Three “sly, self-knowing, and hilarious” novellas from the highly acclaimed author of The Lost Language of Cranes (The New York Times).
Here are three novellas of escape and exile, touching and funny and at times calculatedly outrageous. In “Saturn Street,” a disaffected LA screenwriter delivers lunches to homebound AIDS patients, only to find himself falling in love with one of them. In “The Wooden Anniversary,” Nathan and Celia—familiar characters from Leavitt’s story collections—reunite after a five-year separation. And in "The Term-Paper Artist," a writer named David Leavitt, hiding out at his father’s house in the aftermath of a publishing scandal, experiences literary rejuvenation when he agrees to write term papers for UCLA undergraduates in exchange for sex.

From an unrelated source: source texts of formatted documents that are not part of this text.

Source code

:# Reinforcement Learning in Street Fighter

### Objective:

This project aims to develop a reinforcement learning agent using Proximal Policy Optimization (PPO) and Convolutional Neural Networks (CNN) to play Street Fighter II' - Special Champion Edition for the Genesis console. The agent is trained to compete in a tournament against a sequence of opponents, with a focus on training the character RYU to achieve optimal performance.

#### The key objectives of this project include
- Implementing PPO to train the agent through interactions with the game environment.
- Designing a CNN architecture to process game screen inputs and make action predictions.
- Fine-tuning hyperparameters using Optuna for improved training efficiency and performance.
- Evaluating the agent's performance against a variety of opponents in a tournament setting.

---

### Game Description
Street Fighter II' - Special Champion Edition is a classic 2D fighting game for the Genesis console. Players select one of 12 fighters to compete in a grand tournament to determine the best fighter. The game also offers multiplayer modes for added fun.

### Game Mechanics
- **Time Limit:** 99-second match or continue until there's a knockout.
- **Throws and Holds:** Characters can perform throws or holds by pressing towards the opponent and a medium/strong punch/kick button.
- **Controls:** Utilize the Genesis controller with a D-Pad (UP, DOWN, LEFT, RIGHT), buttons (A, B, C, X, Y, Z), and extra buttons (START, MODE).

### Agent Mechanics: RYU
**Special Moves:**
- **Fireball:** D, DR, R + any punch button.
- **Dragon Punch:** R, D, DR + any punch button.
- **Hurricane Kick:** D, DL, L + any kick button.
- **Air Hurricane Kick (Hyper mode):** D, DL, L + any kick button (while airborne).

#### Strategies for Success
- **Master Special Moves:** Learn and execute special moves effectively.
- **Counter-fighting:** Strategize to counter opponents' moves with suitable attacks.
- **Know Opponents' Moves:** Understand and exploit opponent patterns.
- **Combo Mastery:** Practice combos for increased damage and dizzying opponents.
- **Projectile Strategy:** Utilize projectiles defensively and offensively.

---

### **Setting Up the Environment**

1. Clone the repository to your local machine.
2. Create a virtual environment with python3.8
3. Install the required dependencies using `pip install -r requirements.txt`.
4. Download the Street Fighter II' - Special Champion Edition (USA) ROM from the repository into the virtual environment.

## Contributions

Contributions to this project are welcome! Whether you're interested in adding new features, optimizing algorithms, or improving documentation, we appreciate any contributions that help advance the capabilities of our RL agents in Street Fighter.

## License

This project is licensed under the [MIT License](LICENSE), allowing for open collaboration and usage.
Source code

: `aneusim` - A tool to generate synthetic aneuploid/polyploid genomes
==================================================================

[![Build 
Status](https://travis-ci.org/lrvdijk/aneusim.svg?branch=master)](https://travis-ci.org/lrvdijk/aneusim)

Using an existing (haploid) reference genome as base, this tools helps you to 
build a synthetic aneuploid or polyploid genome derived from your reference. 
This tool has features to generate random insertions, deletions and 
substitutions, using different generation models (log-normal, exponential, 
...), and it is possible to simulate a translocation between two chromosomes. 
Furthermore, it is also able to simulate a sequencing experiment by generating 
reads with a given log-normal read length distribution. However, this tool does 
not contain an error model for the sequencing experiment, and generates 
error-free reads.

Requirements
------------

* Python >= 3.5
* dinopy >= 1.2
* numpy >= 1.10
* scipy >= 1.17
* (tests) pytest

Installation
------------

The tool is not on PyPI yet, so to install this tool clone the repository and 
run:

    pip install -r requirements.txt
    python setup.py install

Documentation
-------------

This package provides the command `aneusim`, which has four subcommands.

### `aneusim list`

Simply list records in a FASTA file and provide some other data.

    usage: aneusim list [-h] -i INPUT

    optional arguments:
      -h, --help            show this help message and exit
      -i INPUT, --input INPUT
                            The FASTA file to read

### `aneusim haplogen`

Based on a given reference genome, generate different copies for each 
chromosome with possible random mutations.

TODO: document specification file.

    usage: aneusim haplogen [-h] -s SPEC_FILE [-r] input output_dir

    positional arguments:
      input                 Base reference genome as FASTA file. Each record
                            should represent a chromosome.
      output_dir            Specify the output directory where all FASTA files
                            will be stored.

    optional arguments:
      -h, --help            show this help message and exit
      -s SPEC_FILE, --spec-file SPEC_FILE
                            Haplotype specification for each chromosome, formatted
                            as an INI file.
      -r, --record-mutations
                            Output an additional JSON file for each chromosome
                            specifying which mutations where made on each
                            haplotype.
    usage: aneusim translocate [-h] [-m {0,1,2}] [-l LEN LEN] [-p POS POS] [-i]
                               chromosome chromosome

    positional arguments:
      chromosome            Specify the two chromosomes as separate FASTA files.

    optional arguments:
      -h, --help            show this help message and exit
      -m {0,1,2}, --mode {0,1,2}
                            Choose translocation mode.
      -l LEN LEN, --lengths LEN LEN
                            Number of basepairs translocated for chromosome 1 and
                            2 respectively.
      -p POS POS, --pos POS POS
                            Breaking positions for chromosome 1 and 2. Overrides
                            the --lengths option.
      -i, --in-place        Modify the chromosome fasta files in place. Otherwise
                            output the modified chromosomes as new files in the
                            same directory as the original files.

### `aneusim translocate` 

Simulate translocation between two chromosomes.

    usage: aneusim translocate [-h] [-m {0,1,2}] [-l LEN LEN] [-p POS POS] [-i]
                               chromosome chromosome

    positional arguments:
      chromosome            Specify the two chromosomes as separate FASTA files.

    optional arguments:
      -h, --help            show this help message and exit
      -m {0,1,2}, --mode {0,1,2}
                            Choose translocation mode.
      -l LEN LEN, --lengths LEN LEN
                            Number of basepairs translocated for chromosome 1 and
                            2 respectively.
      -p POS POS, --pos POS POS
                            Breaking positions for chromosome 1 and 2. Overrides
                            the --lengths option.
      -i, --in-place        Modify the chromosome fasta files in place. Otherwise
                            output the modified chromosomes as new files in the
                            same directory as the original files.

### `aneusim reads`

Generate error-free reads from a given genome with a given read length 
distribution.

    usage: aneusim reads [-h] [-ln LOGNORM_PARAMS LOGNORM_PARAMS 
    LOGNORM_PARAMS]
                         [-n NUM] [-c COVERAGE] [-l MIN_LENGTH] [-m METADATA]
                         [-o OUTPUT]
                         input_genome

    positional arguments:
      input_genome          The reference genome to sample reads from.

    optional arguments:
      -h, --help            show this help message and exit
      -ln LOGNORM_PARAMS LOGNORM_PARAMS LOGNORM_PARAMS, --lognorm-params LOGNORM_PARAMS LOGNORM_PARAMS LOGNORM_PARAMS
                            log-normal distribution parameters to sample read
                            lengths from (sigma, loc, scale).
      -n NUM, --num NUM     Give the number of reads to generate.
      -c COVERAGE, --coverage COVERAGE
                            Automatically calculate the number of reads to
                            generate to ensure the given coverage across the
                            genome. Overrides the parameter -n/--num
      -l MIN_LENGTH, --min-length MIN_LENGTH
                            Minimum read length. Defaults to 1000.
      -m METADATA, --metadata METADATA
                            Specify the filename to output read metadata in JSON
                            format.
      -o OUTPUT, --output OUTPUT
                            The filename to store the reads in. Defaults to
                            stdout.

“Confessional, audacious and outrageous . . . This is classic Leavitt—writing with subtlety, maturity and compassion about the complexity and fragility of human relationships.” —Los Angeles Times Book Review
David Leavitt’s first collection of stories, Family Dancing, a finalist for both the National Book Critics Circle Award and the PEN/Faulkner Prize, was published when he was just twenty-three. The Lost Language of Cranes was made into a BBC film, and While England Sleeps was shortlisted for the Los Angeles Times Fiction Prize. With Mark Mitchell, he coedited The Penguin Book of Gay Short Stories and Pages Passed from Hand to Hand, and cowrote Italian Pleasures. Leavitt is a recipient of fellowships from both the John Simon Guggenheim Foundation and the National Endowment for the Arts. He divides his time between Italy and Florida.